[Dataset entries]
----------

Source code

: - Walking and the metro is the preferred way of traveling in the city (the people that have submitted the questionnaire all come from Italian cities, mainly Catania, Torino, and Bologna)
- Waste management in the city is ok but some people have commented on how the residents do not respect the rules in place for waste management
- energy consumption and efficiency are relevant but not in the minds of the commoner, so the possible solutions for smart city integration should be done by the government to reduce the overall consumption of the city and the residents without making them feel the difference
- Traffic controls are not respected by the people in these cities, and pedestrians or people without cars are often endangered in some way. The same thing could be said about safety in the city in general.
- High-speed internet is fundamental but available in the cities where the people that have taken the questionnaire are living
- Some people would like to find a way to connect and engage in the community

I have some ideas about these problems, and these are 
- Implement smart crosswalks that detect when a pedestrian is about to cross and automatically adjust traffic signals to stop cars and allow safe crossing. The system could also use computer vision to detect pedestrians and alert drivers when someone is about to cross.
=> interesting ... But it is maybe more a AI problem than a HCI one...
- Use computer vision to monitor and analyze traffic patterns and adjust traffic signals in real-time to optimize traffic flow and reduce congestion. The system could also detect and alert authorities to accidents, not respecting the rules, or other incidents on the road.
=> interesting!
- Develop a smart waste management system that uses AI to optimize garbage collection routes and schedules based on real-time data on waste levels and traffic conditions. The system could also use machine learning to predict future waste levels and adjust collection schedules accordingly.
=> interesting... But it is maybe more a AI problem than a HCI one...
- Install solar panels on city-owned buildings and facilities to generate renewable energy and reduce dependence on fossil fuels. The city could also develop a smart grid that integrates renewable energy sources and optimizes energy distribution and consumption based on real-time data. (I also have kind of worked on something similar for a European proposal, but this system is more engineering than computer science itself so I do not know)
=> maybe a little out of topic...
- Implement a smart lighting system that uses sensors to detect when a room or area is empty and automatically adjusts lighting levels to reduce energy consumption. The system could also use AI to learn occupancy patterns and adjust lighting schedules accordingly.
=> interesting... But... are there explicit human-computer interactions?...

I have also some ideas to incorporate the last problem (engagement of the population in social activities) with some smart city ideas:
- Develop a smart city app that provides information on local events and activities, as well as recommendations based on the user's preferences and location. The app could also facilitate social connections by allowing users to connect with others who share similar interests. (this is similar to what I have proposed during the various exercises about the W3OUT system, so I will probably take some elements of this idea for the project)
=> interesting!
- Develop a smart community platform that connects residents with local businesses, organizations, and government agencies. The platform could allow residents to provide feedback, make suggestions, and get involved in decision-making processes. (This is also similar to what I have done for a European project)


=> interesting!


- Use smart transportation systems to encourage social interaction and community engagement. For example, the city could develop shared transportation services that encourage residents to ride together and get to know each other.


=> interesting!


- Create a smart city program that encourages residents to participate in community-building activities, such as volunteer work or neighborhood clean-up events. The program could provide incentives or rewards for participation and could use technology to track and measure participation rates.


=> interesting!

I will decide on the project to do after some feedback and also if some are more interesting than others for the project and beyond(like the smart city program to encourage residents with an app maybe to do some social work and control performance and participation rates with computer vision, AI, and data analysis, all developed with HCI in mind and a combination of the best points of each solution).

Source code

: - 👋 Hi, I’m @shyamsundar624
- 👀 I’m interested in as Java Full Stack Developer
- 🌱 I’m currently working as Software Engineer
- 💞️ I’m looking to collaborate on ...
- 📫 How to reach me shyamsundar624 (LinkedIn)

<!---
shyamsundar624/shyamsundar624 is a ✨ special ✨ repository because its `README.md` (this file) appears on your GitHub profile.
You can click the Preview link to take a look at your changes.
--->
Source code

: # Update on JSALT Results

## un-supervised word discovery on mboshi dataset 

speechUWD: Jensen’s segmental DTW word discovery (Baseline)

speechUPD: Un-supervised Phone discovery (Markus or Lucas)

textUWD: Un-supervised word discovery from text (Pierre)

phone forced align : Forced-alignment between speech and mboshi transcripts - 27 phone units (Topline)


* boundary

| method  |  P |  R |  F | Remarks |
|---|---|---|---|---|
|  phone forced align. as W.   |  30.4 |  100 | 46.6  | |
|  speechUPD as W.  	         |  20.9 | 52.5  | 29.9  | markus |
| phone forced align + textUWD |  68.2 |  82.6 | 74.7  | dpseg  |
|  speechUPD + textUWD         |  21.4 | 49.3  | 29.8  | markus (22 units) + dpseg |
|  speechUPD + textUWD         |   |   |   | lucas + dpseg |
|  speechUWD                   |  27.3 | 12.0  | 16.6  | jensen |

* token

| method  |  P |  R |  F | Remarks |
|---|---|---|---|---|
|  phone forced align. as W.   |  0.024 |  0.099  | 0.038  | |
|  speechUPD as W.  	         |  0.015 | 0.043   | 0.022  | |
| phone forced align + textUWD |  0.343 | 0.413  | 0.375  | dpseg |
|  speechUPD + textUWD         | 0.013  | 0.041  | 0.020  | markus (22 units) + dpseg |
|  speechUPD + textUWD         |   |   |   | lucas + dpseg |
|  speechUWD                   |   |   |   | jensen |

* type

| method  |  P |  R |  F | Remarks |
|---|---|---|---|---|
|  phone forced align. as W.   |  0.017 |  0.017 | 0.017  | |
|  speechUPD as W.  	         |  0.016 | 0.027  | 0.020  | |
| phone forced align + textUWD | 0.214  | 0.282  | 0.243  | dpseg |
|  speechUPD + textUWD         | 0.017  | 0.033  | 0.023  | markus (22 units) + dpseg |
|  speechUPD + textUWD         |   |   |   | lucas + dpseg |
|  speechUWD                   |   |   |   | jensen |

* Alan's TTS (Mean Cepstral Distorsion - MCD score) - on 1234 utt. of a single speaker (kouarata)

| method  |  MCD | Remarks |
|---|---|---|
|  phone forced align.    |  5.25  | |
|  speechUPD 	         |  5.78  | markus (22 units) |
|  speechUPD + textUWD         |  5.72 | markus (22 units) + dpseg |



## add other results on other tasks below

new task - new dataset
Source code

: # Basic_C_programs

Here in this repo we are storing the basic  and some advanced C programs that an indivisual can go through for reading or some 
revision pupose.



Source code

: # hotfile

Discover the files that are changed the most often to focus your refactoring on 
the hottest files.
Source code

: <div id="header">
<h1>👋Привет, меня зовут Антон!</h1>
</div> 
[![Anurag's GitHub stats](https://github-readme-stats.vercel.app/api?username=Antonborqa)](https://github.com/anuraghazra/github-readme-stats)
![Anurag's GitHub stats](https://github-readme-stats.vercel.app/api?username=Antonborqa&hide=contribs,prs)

----------

### Exercise aim
Check each line of the entries above for the string "engagement", and return those that contain it.

### Exercise response
I have also some ideas to incorporate the last problem (engagement of the population in social activities) with some smart city ideas:
- Use smart transportation systems to encourage social interaction and community engagement. For example, the city could develop shared transportation services that encourage residents to ride together and get to know each other.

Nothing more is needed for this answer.